Thread: Using multi-locale support in glibc
Browsing the glibc stuff for locales I noticed that glibc does actually allow you to specify the collation order to strcoll and friends. The feature is however marked with: Attention: all these functions are *not* standardized in any form. This is a proof-of-concept implementation. They do however work fine. I used my taggedtypes module to create a type that binds the collation order to the text strings and the results can be seen below. 1. Is something supported by glibc usable for us (re portability to non-glibc platforms)? 2. Should we be trying to use an interface that's specifically marked as unstable? 3. What's the plan to support multiple collate orders? There was a message about it last year but I don't see much progress. 4. It makes some things more difficult. For example, my database is UNICODE and until I specified a UTF8 locale it didn't come out right. AFAIK the only easy way to determine if something is UTF8 compatable is to use locale -k charmap. The C interface is hidden. It should be possible to compile a list of locales and allow only ones matching the database. Or automatically convert the strings, the conversion functions exist. 5. Maybe we should evaluate the interface and give feedback to the glibc developers to see if it can be made more stable. If you want to have a look to see what's available, use: rgrep -3 locale_t /usr/include/ |less Have a nice day, PS. The code to test this can be found at: http://svana.org/kleptog/pgsql/taggedtypes.html --- TEST OUTPUT --- test=# select strings from taggedtypes.locale_test order by locale_text( strings, 'C' );strings ---------Test2Tést1Tëst1test1tèst2 (5 rows) test=# select strings from taggedtypes.locale_test order by locale_text( strings, 'en_US' );strings ---------Tëst1Tést1tèst2test1Test2 (5 rows) test=# select strings from taggedtypes.locale_test order by locale_text( strings, 'nl_NL' ); ERROR: Locale 'nl_NL' not supported by library test=# select strings from taggedtypes.locale_test order by locale_text( strings, 'en_AU.UTF-8' );strings ---------test1Tést1Tëst1Test2tèst2 (5 rows) -- Martijn van Oosterhout <kleptog@svana.org> http://svana.org/kleptog/ > Patent. n. Genius is 5% inspiration and 95% perspiration. A patent is a > tool for doing 5% of the work and then sitting around waiting for someone > else to do the other 95% so you can sue them.

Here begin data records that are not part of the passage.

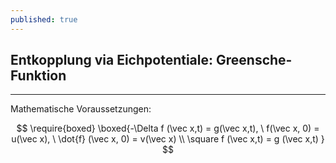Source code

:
 ```yaml
---
published: true
---
```

## Entkopplung via Eichpotentiale: Greensche-Funktion
---
Mathematische Voraussetzungen:

$$ \require{boxed} \boxed{-\Delta f (\vec x,t) = g(\vec x,t), \ f(\vec x, 0) = u(\vec x), \ \dot{f} (\vec x, 0) = v(\vec x) \\ \square f (\vec x,t) = g (\vec x,t) } $$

Martijn van Oosterhout <kleptog@svana.org> writes: > 1. Is something supported by glibc usable for us (re portability to > non-glibc platforms)? Nope. Sorry. regards, tom lane
On Thu, Sep 01, 2005 at 01:46:00PM -0400, Tom Lane wrote: > Martijn van Oosterhout <kleptog@svana.org> writes: > > 1. Is something supported by glibc usable for us (re portability to > > non-glibc platforms)? > > Nope. Sorry. Do we have some platforms that don't have any multi-language support? I mean, we don't have a complete thread library but a wrapper around the ones used on the platform. Couldn't we make a similar wrapper that used glibc if it was available, windows native if it's available, etc... That way we conform to the platform rather than a version of the unicode collating set that postgresql happens to ship with it. For example, Windows doesn't use standard Unicode sorting rules, do we care if people come complaining that postgresql sorts different from their app? -- Martijn van Oosterhout <kleptog@svana.org> http://svana.org/kleptog/ > Patent. n. Genius is 5% inspiration and 95% perspiration. A patent is a > tool for doing 5% of the work and then sitting around waiting for someone > else to do the other 95% so you can sue them.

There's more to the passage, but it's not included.